(Task inputs)
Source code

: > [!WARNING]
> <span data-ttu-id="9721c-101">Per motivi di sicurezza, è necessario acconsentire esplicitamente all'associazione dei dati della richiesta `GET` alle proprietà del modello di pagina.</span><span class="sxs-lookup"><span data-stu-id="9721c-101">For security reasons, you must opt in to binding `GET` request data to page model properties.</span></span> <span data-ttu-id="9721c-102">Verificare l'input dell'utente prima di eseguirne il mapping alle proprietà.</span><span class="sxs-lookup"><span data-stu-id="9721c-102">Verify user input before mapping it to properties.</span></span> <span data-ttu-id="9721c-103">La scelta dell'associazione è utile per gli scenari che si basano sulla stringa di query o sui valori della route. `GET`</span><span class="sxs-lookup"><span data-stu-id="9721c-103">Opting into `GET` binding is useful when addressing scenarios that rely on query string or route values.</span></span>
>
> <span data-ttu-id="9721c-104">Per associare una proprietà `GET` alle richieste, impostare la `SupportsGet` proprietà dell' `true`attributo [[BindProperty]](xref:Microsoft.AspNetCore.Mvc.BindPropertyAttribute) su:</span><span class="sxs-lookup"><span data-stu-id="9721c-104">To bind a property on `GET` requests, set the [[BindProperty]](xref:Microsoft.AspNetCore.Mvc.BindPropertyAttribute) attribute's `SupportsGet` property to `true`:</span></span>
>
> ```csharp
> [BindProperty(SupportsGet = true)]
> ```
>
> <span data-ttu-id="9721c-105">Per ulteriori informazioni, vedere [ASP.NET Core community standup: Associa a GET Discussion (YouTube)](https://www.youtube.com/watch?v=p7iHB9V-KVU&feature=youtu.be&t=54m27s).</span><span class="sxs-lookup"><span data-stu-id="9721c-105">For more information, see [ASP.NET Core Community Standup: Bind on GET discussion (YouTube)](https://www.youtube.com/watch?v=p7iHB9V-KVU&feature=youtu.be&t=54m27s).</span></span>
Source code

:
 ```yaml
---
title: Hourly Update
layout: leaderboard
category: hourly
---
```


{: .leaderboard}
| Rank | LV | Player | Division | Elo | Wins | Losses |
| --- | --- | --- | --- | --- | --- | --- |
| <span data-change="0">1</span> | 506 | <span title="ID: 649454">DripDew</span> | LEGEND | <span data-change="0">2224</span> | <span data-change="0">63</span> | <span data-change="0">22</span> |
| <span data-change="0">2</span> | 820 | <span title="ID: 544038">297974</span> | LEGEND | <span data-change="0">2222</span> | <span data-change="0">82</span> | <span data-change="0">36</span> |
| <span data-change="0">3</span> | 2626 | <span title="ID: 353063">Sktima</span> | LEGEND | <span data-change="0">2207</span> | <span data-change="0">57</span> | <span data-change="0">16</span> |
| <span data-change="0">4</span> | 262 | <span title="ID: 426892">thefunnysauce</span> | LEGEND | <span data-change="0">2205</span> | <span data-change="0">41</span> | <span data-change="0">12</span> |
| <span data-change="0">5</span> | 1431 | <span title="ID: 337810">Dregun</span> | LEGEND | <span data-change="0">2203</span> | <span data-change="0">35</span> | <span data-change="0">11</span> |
(End Task inputs)
◆ **What the task requires**
Please state how many lines of the listing above hold "change", giving the number and nothing else.

◆ **Final answer**
5